China Lança Regulamentação Pioneira para Atendimento ao Consumidor com IA
A China deu um passo significativo ao implementar a primeira norma nacional voltada para a regulamentação do atendimento ao consumidor realizado por inteligência artificial (IA). A medida, que entrou em vigor em 1º de maio, busca estabelecer limites claros na interação entre empresas, seus sistemas de IA e os consumidores, prometendo um cenário mais seguro e transparente.
A nova regulamentação surge em resposta a um crescente número de reclamações envolvendo promessas feitas por inteligência artificial e posteriormente negadas pelas empresas. A Administração Estatal de Regulação de Mercado, responsável pela publicação da norma em maio, proibiu explicitamente que as companhias aleguem que a resposta de uma IA não representa a posição oficial da empresa ou que o conteúdo gerado por algoritmos não possui valor jurídico.
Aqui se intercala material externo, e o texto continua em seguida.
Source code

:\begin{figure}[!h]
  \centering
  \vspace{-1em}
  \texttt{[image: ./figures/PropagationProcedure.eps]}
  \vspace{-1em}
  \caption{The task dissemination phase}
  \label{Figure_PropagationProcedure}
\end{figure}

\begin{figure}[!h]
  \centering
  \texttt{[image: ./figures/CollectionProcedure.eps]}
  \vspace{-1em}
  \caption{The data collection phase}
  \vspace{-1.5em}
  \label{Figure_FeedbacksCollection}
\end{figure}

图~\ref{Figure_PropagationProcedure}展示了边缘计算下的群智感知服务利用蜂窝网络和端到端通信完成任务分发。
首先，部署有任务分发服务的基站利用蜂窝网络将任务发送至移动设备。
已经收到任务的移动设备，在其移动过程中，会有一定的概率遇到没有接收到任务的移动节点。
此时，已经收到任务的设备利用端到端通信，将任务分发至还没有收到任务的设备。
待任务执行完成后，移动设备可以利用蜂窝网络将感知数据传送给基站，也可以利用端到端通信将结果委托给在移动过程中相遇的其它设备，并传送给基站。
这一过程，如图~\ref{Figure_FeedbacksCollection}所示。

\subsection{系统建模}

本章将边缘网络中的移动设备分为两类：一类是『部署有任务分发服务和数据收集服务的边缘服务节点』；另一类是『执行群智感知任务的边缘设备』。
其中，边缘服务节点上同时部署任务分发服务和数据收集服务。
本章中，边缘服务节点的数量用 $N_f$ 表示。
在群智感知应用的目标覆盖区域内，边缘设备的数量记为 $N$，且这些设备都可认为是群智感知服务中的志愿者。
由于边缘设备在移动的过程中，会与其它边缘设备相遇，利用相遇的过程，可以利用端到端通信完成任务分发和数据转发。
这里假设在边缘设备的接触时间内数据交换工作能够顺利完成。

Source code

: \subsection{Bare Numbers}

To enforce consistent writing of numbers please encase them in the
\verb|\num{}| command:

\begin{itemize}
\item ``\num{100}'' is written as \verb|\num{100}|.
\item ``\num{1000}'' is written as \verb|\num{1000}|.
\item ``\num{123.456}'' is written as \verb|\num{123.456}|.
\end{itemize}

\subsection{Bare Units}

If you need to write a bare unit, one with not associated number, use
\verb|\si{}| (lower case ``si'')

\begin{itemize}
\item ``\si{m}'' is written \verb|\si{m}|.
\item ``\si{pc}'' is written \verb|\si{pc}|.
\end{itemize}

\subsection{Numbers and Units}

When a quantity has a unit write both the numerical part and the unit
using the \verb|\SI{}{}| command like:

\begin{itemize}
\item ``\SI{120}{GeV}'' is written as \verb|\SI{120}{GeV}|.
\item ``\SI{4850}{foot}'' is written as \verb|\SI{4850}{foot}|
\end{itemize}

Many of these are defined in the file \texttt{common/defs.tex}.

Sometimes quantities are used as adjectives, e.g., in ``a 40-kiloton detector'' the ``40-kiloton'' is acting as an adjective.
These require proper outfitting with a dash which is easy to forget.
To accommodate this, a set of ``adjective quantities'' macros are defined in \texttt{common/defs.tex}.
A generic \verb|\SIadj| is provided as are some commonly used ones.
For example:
Essa iniciativa chinesa pode servir de modelo para outros países, especialmente à medida que empresas em todo o mundo intensificam a substituição do atendimento humano por chatbots impulsionados por modelos de linguagem avançados (LLMs). A preocupação é que a IA, ao soar humana e inspirar confiança, se torne um interlocutor sem responsabilidade legal clara.
O Problema das Promessas de IA e a Resposta Chinesa
A necessidade de uma regulamentação ficou evidente com dados divulgados em agosto pela Associação Chinesa de Consumidores. No primeiro semestre do ano, foram registradas 985.928 reclamações, com uma parcela significativa delas citando promessas feitas por inteligência artificial que não foram cumpridas. Dificuldades em contatar atendentes humanos e erros factuais, como em casos de remarcação de passagens, também foram pontos de atrito.
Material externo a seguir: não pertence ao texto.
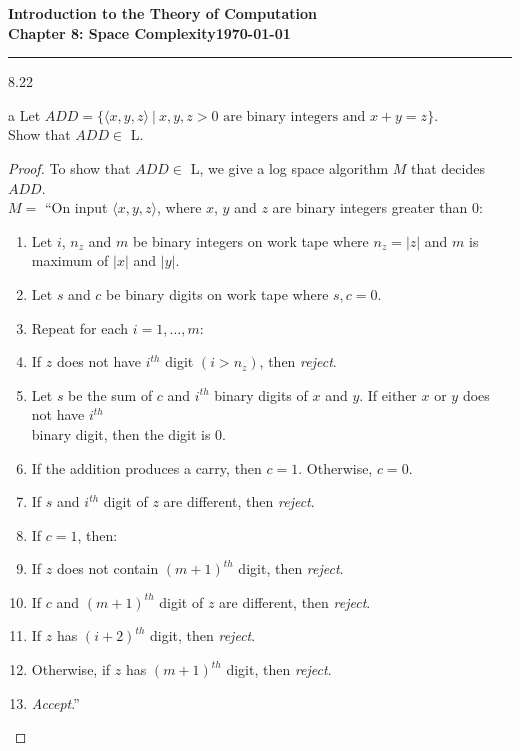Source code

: \documentclass[11pt]{article}
\newcommand{\dated}{\today}
\begin{document}
\textbf{Introduction to the Theory of
Computation}\hfill\textbf{\myname}\\[0.01in]
\textbf{Chapter 8: Space Complexity}\hfill\textbf{\dated}\\
\smallskip\hrule\bigskip

\begin{problem}{8.22}
\end{problem}

\begin{problem}[Part]{a}
Let $ADD = \{\langle x, y, z \rangle \ | \ x, y, z > 0 \text{ are binary integers and } x + y = z\}$. \\ Show that $ADD \in$ L.
\end{problem}

\begin{proof}
To show that $ADD \in$ L, we give a log space algorithm $M$ that decides $ADD$. \\

$M =$ \textquotedblleft On input $\langle x, y, z \rangle$, where $x$, $y$ and $z$ are binary integers greater than 0:
\begin{enumerate}
\item Let $i$, $n_z$ and $m$ be binary integers on work tape where $n_z = |z|$ and $m$ is maximum of $|x|$ and $|y|$.
\item Let $s$ and $c$ be binary digits on work tape where $s, c = 0$.
\item Repeat for each $i = 1, \ldots, m$:
\item \hspace*{0.5cm} If $z$ does not have $i^{th}$ digit $(i > n_z)$, then \textit{reject}.
\item \hspace*{0.5cm} Let $s$ be the sum of $c$ and $i^{th}$ binary digits of $x$ and $y$. If either $x$ or $y$ does not have $i^{th}$ \\ \hspace*{0.5cm} binary digit, then the digit is 0. 
\item \hspace*{0.5cm} If the addition produces a carry, then $c = 1$. Otherwise, $c = 0$.
\item \hspace*{0.5cm} If $s$ and $i^{th}$ digit of $z$ are different, then \textit{reject}.
\item If $c = 1$, then:
\item \hspace*{0.5cm} If $z$ does not contain $(m+1)^{th}$ digit, then \textit{reject}.
\item \hspace*{0.5cm} If $c$ and $(m+1)^{th}$ digit of $z$ are different, then \textit{reject}.
\item \hspace*{0.5cm} If $z$ has $(i+2)^{th}$ digit, then \textit{reject}.
\item Otherwise, if $z$ has $(m+1)^{th}$ digit, then \textit{reject}. 
\item \textit{Accept}.\textquotedblright
\end{enumerate}
\end{proof}
\end{document}
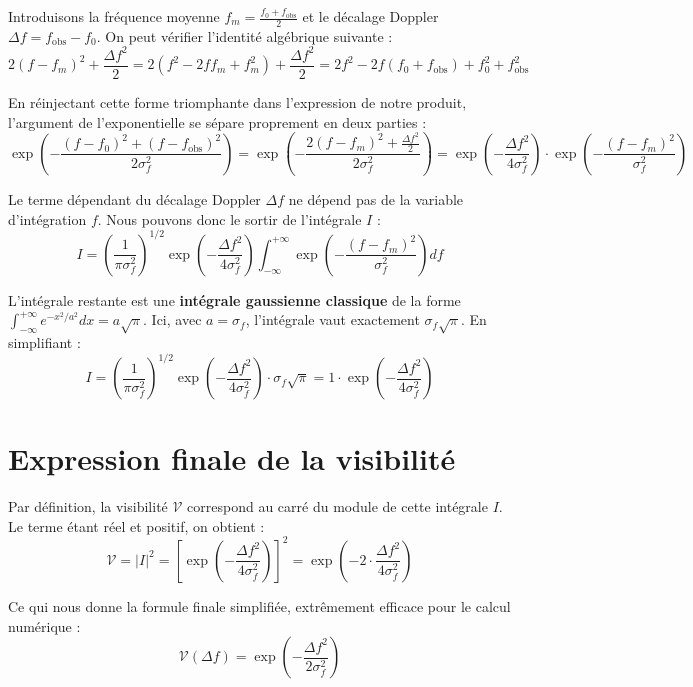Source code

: \documentclass[11pt,a4paper]{article}
\begin{document}
Introduisons la fréquence moyenne $f_m = \frac{f_0 + f_{\text{obs}}}{2}$ et le décalage Doppler $\Delta f = f_{\text{obs}} - f_0$. On peut vérifier l'identité algébrique suivante :
\begin{equation}
    2(f - f_m)^2 + \frac{\Delta f^2}{2} = 2\left(f^2 - 2ff_m + f_m^2\right) + \frac{\Delta f^2}{2} = 2f^2 - 2f(f_0 + f_{\text{obs}}) + f_0^2 + f_{\text{obs}}^2
\end{equation}

En réinjectant cette forme triomphante dans l'expression de notre produit, l'argument de l'exponentielle se sépare proprement en deux parties :
\begin{equation}
    \exp\left( - \frac{(f - f_0)^2 + (f - f_{\text{obs}})^2}{2\sigma_f^2} \right) = \exp\left( - \frac{2(f - f_m)^2 + \frac{\Delta f^2}{2}}{2\sigma_f^2} \right) = \exp\left( - \frac{\Delta f^2}{4\sigma_f^2} \right) \cdot \exp\left( - \frac{(f - f_m)^2}{\sigma_f^2} \right)
\end{equation}

Le terme dépendant du décalage Doppler $\Delta f$ ne dépend pas de la variable d'intégration $f$. Nous pouvons donc le sortir de l'intégrale $I$ :
\begin{equation}
    I = \left(\frac{1}{\pi \sigma_f^2}\right)^{1/2} \exp\left( - \frac{\Delta f^2}{4\sigma_f^2} \right) \int_{-\infty}^{+\infty} \exp\left( - \frac{(f - f_m)^2}{\sigma_f^2} \right) df
\end{equation}

L'intégrale restante est une \textbf{intégrale gaussienne classique} de la forme $\int_{-\infty}^{+\infty} e^{-x^2/a^2} dx = a\sqrt{\pi}$. Ici, avec $a = \sigma_f$, l'intégrale vaut exactement $\sigma_f\sqrt{\pi}$. En simplifiant :
\begin{equation}
    I = \left(\frac{1}{\pi \sigma_f^2}\right)^{1/2} \exp\left( - \frac{\Delta f^2}{4\sigma_f^2} \right) \cdot \sigma_f\sqrt{\pi} = 1 \cdot \exp\left( - \frac{\Delta f^2}{4\sigma_f^2} \right)
\end{equation}

\section{Expression finale de la visibilité}
Par définition, la visibilité $\mathcal{V}$ correspond au carré du module de cette intégrale $I$. Le terme étant réel et positif, on obtient :
\begin{equation}
    \mathcal{V} = |I|^2 = \left[ \exp\left( - \frac{\Delta f^2}{4\sigma_f^2} \right) \right]^2
    = \exp\left( - 2 \cdot \frac{\Delta f^2}{4\sigma_f^2} \right)
\end{equation}

Ce qui nous donne la formule finale simplifiée, extrêmement efficace pour le calcul numérique :
\begin{equation}
    \boxed{\mathcal{V}(\Delta f) = \exp\left( - \frac{\Delta f^2}{2\sigma_f^2} \right)}
\end{equation}
\end{document}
A norma agora estabelece que, em cenários onde se gera uma **confiança razoável**, o conteúdo gerado por IAs poderá ser considerado como manifestação de vontade do prestador de serviço. Além disso, os chatbots deverão ser **supervisionados por um atendente humano**, e o sistema deverá implementar a **transferência automática para um humano** em situações mais complexas.
A Estratégia de Regulação por Norma Técnica
Pequim optou por uma abordagem de **norma técnica** para resolver essas questões, um instrumento que, embora não preveja multas diretas, serve como uma importante referência para juízes, órgãos de defesa do consumidor e na elaboração de contratos. Essa decisão vem antes de qualquer legislação geral sobre inteligência artificial, algo que a China ainda não possui e para o qual não demonstra pressa, visando não frear a inovação tecnológica.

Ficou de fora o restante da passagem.